Une position qui se durcit progressivement
« Ce mardi, le gouvernement espagnol soumettra à l'Europe une proposition visant à ce que l'Union européenne rompe son accord d'association avec Israël », a déclaré M. Sánchez lors d'un meeting électoral en Andalousie. Le chef du gouvernement a justifié cette demande par un principe fondamental : « Un gouvernement qui viole le droit international […] ne peut être partenaire de l'Union européenne. C'est aussi simple que cela. »
Cette annonce marque l'aboutissement d'une position qui s'est progressivement durcie depuis près d'une décennie. L'Espagne avait déjà remis en question cet accord pour la première fois en février 2014, lorsque Pedro Sánchez et le Premier ministre irlandais de l'époque avaient adressé une lettre conjointe à la Commission européenne.
La clause des droits de l'homme au cœur du débat
L'accord d'association entre l'Union européenne et Israël, entré en vigueur en l'an 2000, comporte une clause essentielle qui subordonne la relation bilatérale au respect des droits de l'homme. Cette disposition juridique constitue le fondement légal de la demande espagnole.
La lettre de 2014 demandait déjà une évaluation complète du respect par Israël de ses obligations en matière de droits de l'homme, particulièrement après le début des hostilités à Gaza. Depuis cette époque, la position de M. Sánchez n'a cessé de se radicaliser, notamment avec le développement des conflits régionaux comme la guerre au Liban.
Une initiative coordonnée avec d'autres États membres
La déclaration de dimanche fait directement suite à une initiative diplomatique récente. Vendredi dernier, l'Irlande, la Slovénie et l'Espagne ont adressé une lettre commune à la Commission européenne demandant formellement que « l'accord d'association UE-Israël soit examiné lors de la prochaine réunion du Conseil des Affaires étrangères ».
Cette coordination entre plusieurs États membres de l'UE donne un poids supplémentaire à la demande espagnole et suggère une préoccupation partagée concernant les actions israéliennes.
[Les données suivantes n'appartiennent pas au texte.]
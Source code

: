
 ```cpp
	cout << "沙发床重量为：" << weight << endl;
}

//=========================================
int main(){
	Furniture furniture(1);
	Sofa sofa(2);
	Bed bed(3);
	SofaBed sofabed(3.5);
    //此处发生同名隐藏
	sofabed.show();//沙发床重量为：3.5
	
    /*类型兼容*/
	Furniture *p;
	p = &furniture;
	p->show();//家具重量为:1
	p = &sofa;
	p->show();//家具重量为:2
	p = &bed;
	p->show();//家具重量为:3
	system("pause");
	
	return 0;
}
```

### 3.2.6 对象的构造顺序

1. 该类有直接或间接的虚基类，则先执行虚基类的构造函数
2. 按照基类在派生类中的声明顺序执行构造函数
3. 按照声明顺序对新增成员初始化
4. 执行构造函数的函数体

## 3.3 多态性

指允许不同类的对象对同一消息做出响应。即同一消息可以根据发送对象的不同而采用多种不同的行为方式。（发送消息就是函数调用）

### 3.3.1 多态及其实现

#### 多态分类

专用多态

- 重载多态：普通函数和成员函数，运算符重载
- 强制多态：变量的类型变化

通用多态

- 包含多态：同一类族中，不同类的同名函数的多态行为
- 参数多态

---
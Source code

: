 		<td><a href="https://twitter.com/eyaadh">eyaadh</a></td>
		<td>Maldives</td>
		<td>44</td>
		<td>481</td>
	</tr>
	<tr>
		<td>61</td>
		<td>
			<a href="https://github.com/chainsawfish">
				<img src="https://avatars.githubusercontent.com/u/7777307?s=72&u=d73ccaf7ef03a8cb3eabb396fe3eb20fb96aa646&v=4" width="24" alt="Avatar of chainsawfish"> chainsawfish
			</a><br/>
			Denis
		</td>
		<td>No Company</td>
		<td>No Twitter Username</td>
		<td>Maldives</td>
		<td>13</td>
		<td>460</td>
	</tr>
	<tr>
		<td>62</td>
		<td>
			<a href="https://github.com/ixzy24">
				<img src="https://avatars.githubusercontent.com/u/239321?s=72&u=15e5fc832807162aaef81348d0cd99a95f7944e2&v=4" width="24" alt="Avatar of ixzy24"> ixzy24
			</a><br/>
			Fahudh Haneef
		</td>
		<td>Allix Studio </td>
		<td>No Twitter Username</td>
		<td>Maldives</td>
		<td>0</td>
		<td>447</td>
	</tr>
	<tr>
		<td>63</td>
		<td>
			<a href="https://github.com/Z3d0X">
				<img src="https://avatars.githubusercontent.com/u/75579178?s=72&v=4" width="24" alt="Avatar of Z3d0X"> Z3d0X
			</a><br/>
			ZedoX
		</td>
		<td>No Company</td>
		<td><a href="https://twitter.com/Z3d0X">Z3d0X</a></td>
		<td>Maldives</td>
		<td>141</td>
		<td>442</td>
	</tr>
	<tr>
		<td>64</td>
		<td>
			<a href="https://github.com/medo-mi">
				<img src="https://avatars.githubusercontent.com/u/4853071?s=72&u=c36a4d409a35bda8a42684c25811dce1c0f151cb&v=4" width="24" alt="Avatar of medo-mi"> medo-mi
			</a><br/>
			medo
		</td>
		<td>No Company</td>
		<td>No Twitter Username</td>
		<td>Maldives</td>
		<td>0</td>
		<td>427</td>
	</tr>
La proposition qui sera officiellement soumise mardi représente donc l'aboutissement d'un processus diplomatique engagé depuis plusieurs années.
La rupture de l'accord d'association constituerait une mesure économique et politique significative, puisque cet accord régit les relations commerciales et la coopération entre l'Union européenne et Israël depuis plus de deux décennies. La décision finale appartiendra cependant à l'ensemble des États membres de l'UE, qui devront se prononcer collectivement sur cette question sensible.